Work item: Omit all pictures, then print the entries exactly.

Stored data entries
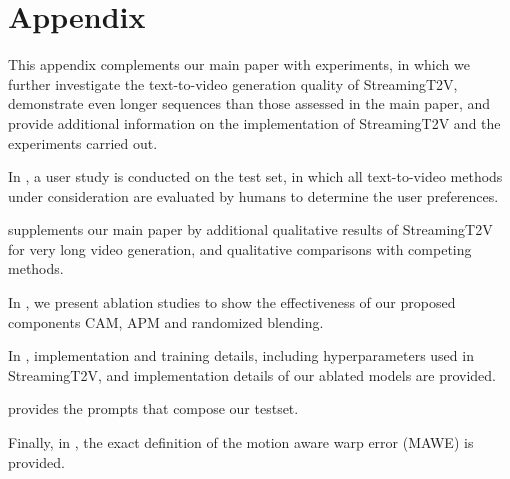 \newpage
\section*{\Large Appendix}


This appendix complements our main paper with experiments, in which we further investigate the text-to-video generation quality of StreamingT2V, demonstrate even longer sequences than those assessed  in the main paper, and provide additional information on the implementation of StreamingT2V and the experiments carried out.

In , a user study is conducted on the test set, in which all  text-to-video methods under consideration are evaluated by humans to determine the user preferences.

 supplements our main paper by additional qualitative results of StreamingT2V for very long video generation, and qualitative comparisons with competing methods. 

In , we present ablation studies to show the effectiveness of our proposed components CAM, APM and randomized blending.

In , implementation and training details, including hyperparameters used in StreamingT2V, and implementation details of our ablated models are provided.

 provides the prompts that compose our testset.

Finally, in , the exact definition of the motion aware warp error (MAWE) is provided.



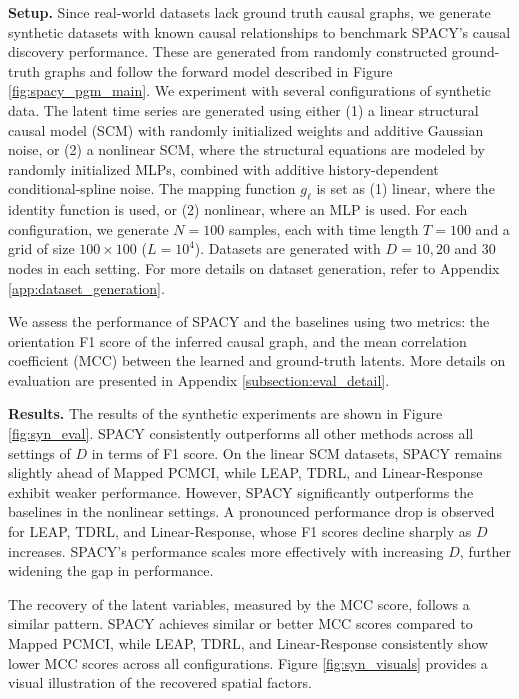 \textbf{Setup. } Since real-world datasets lack ground truth causal graphs, we generate synthetic datasets with known causal relationships to benchmark SPACY's causal discovery performance. These are generated from randomly constructed ground-truth graphs and follow the forward model described in Figure \ref{fig:spacy_pgm_main}. We experiment with several configurations of synthetic data. The latent time series are generated using either (1) a linear structural causal model (SCM) with randomly initialized weights and additive Gaussian noise, or (2) a nonlinear SCM, where the structural equations are modeled by randomly initialized MLPs, combined with additive history-dependent conditional-spline noise. The mapping function $g_\ell$ is set as (1) linear, where the identity function is used, or (2) nonlinear, where an MLP is used.  For each configuration, we generate $N=100$ samples, each with time length $T=100$ and a grid of size $100 \times 100$ ($L=10^4$). Datasets are generated with $D=10, 20$ and $30$ nodes in each setting. For more details on dataset generation, refer to Appendix \ref{app:dataset_generation}. 

We assess the performance of SPACY and the baselines using two metrics: the orientation F1 score of the inferred causal graph, and the mean correlation coefficient (MCC) between the learned and ground-truth latents. More details on evaluation are presented in Appendix \ref{subsection:eval_detail}.


\textbf{Results.} The results of the synthetic experiments are shown in Figure \ref{fig:syn_eval}. SPACY consistently outperforms all other methods across all settings of $D$ in terms of F1 score. On the linear SCM datasets, SPACY remains slightly ahead of  Mapped PCMCI, while LEAP, TDRL, and Linear-Response exhibit weaker performance. However, SPACY significantly outperforms the baselines in the nonlinear settings. A pronounced performance drop is observed for LEAP, TDRL, and Linear-Response, whose F1 scores decline sharply as $D$ increases. SPACY's performance scales more effectively with increasing $D$, further widening the gap in performance.

The recovery of the latent variables, measured by the MCC score, follows a similar pattern. SPACY achieves similar or better MCC scores compared to  Mapped PCMCI, while LEAP, TDRL, and Linear-Response consistently show lower MCC scores across all configurations. Figure \ref{fig:syn_visuals} provides a visual illustration of the recovered spatial factors.

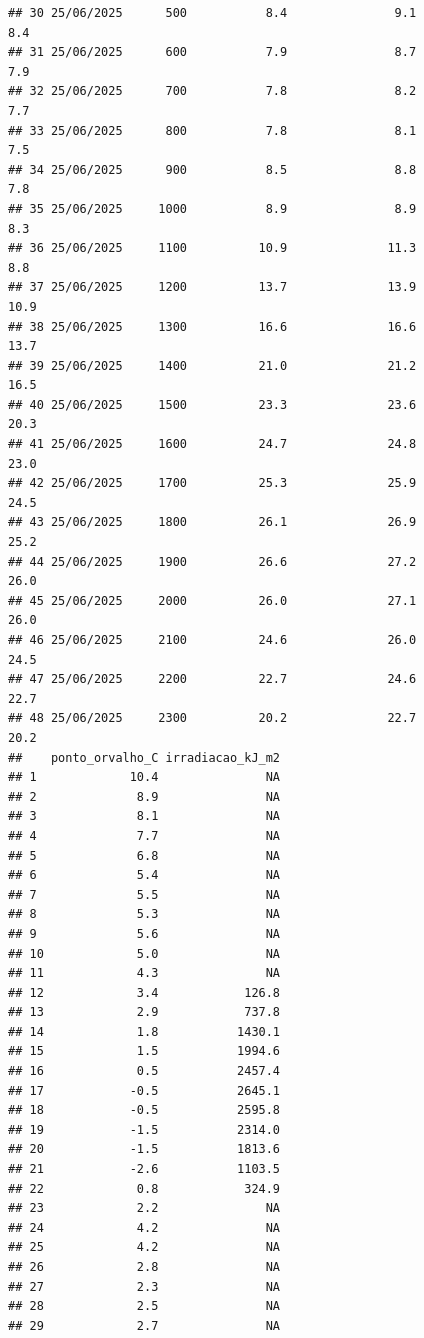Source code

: \documentclass[
]{article}
\begin{document}
\begin{verbatim}
## 30 25/06/2025      500           8.4               9.1               8.4
## 31 25/06/2025      600           7.9               8.7               7.9
## 32 25/06/2025      700           7.8               8.2               7.7
## 33 25/06/2025      800           7.8               8.1               7.5
## 34 25/06/2025      900           8.5               8.8               7.8
## 35 25/06/2025     1000           8.9               8.9               8.3
## 36 25/06/2025     1100          10.9              11.3               8.8
## 37 25/06/2025     1200          13.7              13.9              10.9
## 38 25/06/2025     1300          16.6              16.6              13.7
## 39 25/06/2025     1400          21.0              21.2              16.5
## 40 25/06/2025     1500          23.3              23.6              20.3
## 41 25/06/2025     1600          24.7              24.8              23.0
## 42 25/06/2025     1700          25.3              25.9              24.5
## 43 25/06/2025     1800          26.1              26.9              25.2
## 44 25/06/2025     1900          26.6              27.2              26.0
## 45 25/06/2025     2000          26.0              27.1              26.0
## 46 25/06/2025     2100          24.6              26.0              24.5
## 47 25/06/2025     2200          22.7              24.6              22.7
## 48 25/06/2025     2300          20.2              22.7              20.2
##    ponto_orvalho_C irradiacao_kJ_m2
## 1             10.4               NA
## 2              8.9               NA
## 3              8.1               NA
## 4              7.7               NA
## 5              6.8               NA
## 6              5.4               NA
## 7              5.5               NA
## 8              5.3               NA
## 9              5.6               NA
## 10             5.0               NA
## 11             4.3               NA
## 12             3.4            126.8
## 13             2.9            737.8
## 14             1.8           1430.1
## 15             1.5           1994.6
## 16             0.5           2457.4
## 17            -0.5           2645.1
## 18            -0.5           2595.8
## 19            -1.5           2314.0
## 20            -1.5           1813.6
## 21            -2.6           1103.5
## 22             0.8            324.9
## 23             2.2               NA
## 24             4.2               NA
## 25             4.2               NA
## 26             2.8               NA
## 27             2.3               NA
## 28             2.5               NA
## 29             2.7               NA

\end{verbatim}
\end{document}
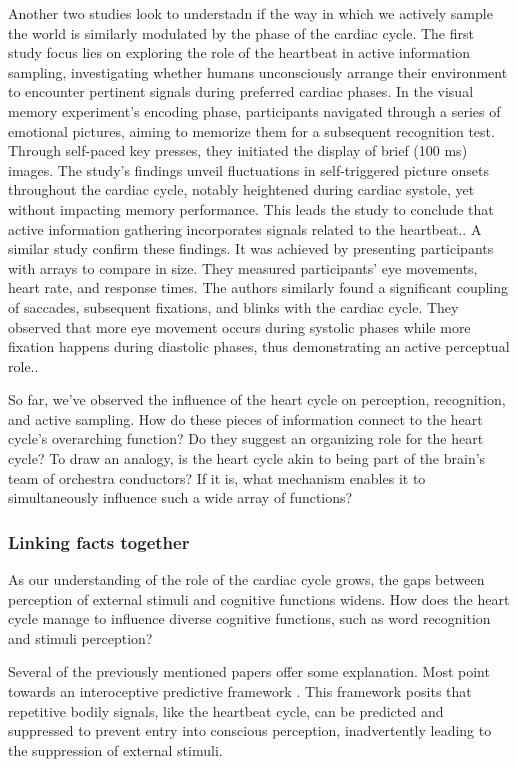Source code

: \documentclass[12pt,oneside,openright]{report}
\begin{document}
Another two studies look to understadn if the way in which we actively sample the world is similarly modulated by the phase of the cardiac cycle. The first study focus lies on exploring the role of the heartbeat in active information sampling, investigating whether humans unconsciously arrange their environment to encounter pertinent signals during preferred cardiac phases. In the visual memory experiment's encoding phase, participants navigated through a series of emotional pictures, aiming to memorize them for a subsequent recognition test. Through self-paced key presses, they initiated the display of brief (100 ms) images. The study's findings unveil fluctuations in self-triggered picture onsets throughout the cardiac cycle, notably heightened during cardiac systole, yet without impacting memory performance. This leads the study to conclude that active information gathering incorporates signals related to the heartbeat.\parencite{Kunzendorf2019-vz}. A similar study confirm these findings. It was achieved by presenting participants with arrays to compare in size. They measured participants' eye movements, heart rate, and response times. The authors similarly found a significant coupling of saccades, subsequent fixations, and blinks with the cardiac cycle. They observed that more eye movement occurs during systolic phases while more fixation happens during diastolic phases, thus demonstrating an active perceptual role.\parencite{GalvezPol2018ActiveSI}.

So far, we've observed the influence of the heart cycle on perception, recognition, and active sampling. How do these pieces of information connect to the heart cycle's overarching function? Do they suggest an organizing role for the heart cycle? To draw an analogy, is the heart cycle akin to being part of the brain's team of orchestra conductors? If it is, what mechanism enables it to simultaneously influence such a wide array of functions?

\subsubsection*{Linking facts together}

As our understanding of the role of the cardiac cycle grows, the gaps between perception of external stimuli and cognitive functions widens. How does the heart cycle manage to influence diverse cognitive functions, such as word recognition and stimuli perception?

Several of the previously mentioned papers offer some explanation. Most point towards an interoceptive predictive framework . This framework posits that repetitive bodily signals, like the heartbeat cycle, can be predicted and suppressed to prevent entry into conscious perception, inadvertently leading to the suppression of external stimuli\parencite{AL2021118247, SALTAFOSSI2023108642}. 
\end{document}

Solution to this exercise:
 \newpage
\section*{\Large Appendix}


This appendix complements our main paper with experiments, in which we further investigate the text-to-video generation quality of StreamingT2V, demonstrate even longer sequences than those assessed  in the main paper, and provide additional information on the implementation of StreamingT2V and the experiments carried out.

In , a user study is conducted on the test set, in which all  text-to-video methods under consideration are evaluated by humans to determine the user preferences.

 supplements our main paper by additional qualitative results of StreamingT2V for very long video generation, and qualitative comparisons with competing methods. 

In , we present ablation studies to show the effectiveness of our proposed components CAM, APM and randomized blending.

In , implementation and training details, including hyperparameters used in StreamingT2V, and implementation details of our ablated models are provided.

 provides the prompts that compose our testset.

Finally, in , the exact definition of the motion aware warp error (MAWE) is provided.



 \textbf{Setup. } Since real-world datasets lack ground truth causal graphs, we generate synthetic datasets with known causal relationships to benchmark SPACY's causal discovery performance. These are generated from randomly constructed ground-truth graphs and follow the forward model described in Figure \ref{fig:spacy_pgm_main}. We experiment with several configurations of synthetic data. The latent time series are generated using either (1) a linear structural causal model (SCM) with randomly initialized weights and additive Gaussian noise, or (2) a nonlinear SCM, where the structural equations are modeled by randomly initialized MLPs, combined with additive history-dependent conditional-spline noise. The mapping function $g_\ell$ is set as (1) linear, where the identity function is used, or (2) nonlinear, where an MLP is used.  For each configuration, we generate $N=100$ samples, each with time length $T=100$ and a grid of size $100 \times 100$ ($L=10^4$). Datasets are generated with $D=10, 20$ and $30$ nodes in each setting. For more details on dataset generation, refer to Appendix \ref{app:dataset_generation}. 

We assess the performance of SPACY and the baselines using two metrics: the orientation F1 score of the inferred causal graph, and the mean correlation coefficient (MCC) between the learned and ground-truth latents. More details on evaluation are presented in Appendix \ref{subsection:eval_detail}.


\textbf{Results.} The results of the synthetic experiments are shown in Figure \ref{fig:syn_eval}. SPACY consistently outperforms all other methods across all settings of $D$ in terms of F1 score. On the linear SCM datasets, SPACY remains slightly ahead of  Mapped PCMCI, while LEAP, TDRL, and Linear-Response exhibit weaker performance. However, SPACY significantly outperforms the baselines in the nonlinear settings. A pronounced performance drop is observed for LEAP, TDRL, and Linear-Response, whose F1 scores decline sharply as $D$ increases. SPACY's performance scales more effectively with increasing $D$, further widening the gap in performance.

The recovery of the latent variables, measured by the MCC score, follows a similar pattern. SPACY achieves similar or better MCC scores compared to  Mapped PCMCI, while LEAP, TDRL, and Linear-Response consistently show lower MCC scores across all configurations. Figure \ref{fig:syn_visuals} provides a visual illustration of the recovered spatial factors.

Source code

: \documentclass[
]{article}
\begin{document}
\begin{verbatim}
## 30 25/06/2025      500           8.4               9.1               8.4
## 31 25/06/2025      600           7.9               8.7               7.9
## 32 25/06/2025      700           7.8               8.2               7.7
## 33 25/06/2025      800           7.8               8.1               7.5
## 34 25/06/2025      900           8.5               8.8               7.8
## 35 25/06/2025     1000           8.9               8.9               8.3
## 36 25/06/2025     1100          10.9              11.3               8.8
## 37 25/06/2025     1200          13.7              13.9              10.9
## 38 25/06/2025     1300          16.6              16.6              13.7
## 39 25/06/2025     1400          21.0              21.2              16.5
## 40 25/06/2025     1500          23.3              23.6              20.3
## 41 25/06/2025     1600          24.7              24.8              23.0
## 42 25/06/2025     1700          25.3              25.9              24.5
## 43 25/06/2025     1800          26.1              26.9              25.2
## 44 25/06/2025     1900          26.6              27.2              26.0
## 45 25/06/2025     2000          26.0              27.1              26.0
## 46 25/06/2025     2100          24.6              26.0              24.5
## 47 25/06/2025     2200          22.7              24.6              22.7
## 48 25/06/2025     2300          20.2              22.7              20.2
##    ponto_orvalho_C irradiacao_kJ_m2
## 1             10.4               NA
## 2              8.9               NA
## 3              8.1               NA
## 4              7.7               NA
## 5              6.8               NA
## 6              5.4               NA
## 7              5.5               NA
## 8              5.3               NA
## 9              5.6               NA
## 10             5.0               NA
## 11             4.3               NA
## 12             3.4            126.8
## 13             2.9            737.8
## 14             1.8           1430.1
## 15             1.5           1994.6
## 16             0.5           2457.4
## 17            -0.5           2645.1
## 18            -0.5           2595.8
## 19            -1.5           2314.0
## 20            -1.5           1813.6
## 21            -2.6           1103.5
## 22             0.8            324.9
## 23             2.2               NA
## 24             4.2               NA
## 25             4.2               NA
## 26             2.8               NA
## 27             2.3               NA
## 28             2.5               NA
## 29             2.7               NA

\end{verbatim}
\end{document}
Source code

: \documentclass[12pt,oneside,openright]{report}
\begin{document}
Another two studies look to understadn if the way in which we actively sample the world is similarly modulated by the phase of the cardiac cycle. The first study focus lies on exploring the role of the heartbeat in active information sampling, investigating whether humans unconsciously arrange their environment to encounter pertinent signals during preferred cardiac phases. In the visual memory experiment's encoding phase, participants navigated through a series of emotional pictures, aiming to memorize them for a subsequent recognition test. Through self-paced key presses, they initiated the display of brief (100 ms) images. The study's findings unveil fluctuations in self-triggered picture onsets throughout the cardiac cycle, notably heightened during cardiac systole, yet without impacting memory performance. This leads the study to conclude that active information gathering incorporates signals related to the heartbeat.\parencite{Kunzendorf2019-vz}. A similar study confirm these findings. It was achieved by presenting participants with arrays to compare in size. They measured participants' eye movements, heart rate, and response times. The authors similarly found a significant coupling of saccades, subsequent fixations, and blinks with the cardiac cycle. They observed that more eye movement occurs during systolic phases while more fixation happens during diastolic phases, thus demonstrating an active perceptual role.\parencite{GalvezPol2018ActiveSI}.

So far, we've observed the influence of the heart cycle on perception, recognition, and active sampling. How do these pieces of information connect to the heart cycle's overarching function? Do they suggest an organizing role for the heart cycle? To draw an analogy, is the heart cycle akin to being part of the brain's team of orchestra conductors? If it is, what mechanism enables it to simultaneously influence such a wide array of functions?

\subsubsection*{Linking facts together}

As our understanding of the role of the cardiac cycle grows, the gaps between perception of external stimuli and cognitive functions widens. How does the heart cycle manage to influence diverse cognitive functions, such as word recognition and stimuli perception?

Several of the previously mentioned papers offer some explanation. Most point towards an interoceptive predictive framework . This framework posits that repetitive bodily signals, like the heartbeat cycle, can be predicted and suppressed to prevent entry into conscious perception, inadvertently leading to the suppression of external stimuli\parencite{AL2021118247, SALTAFOSSI2023108642}. 
\end{document}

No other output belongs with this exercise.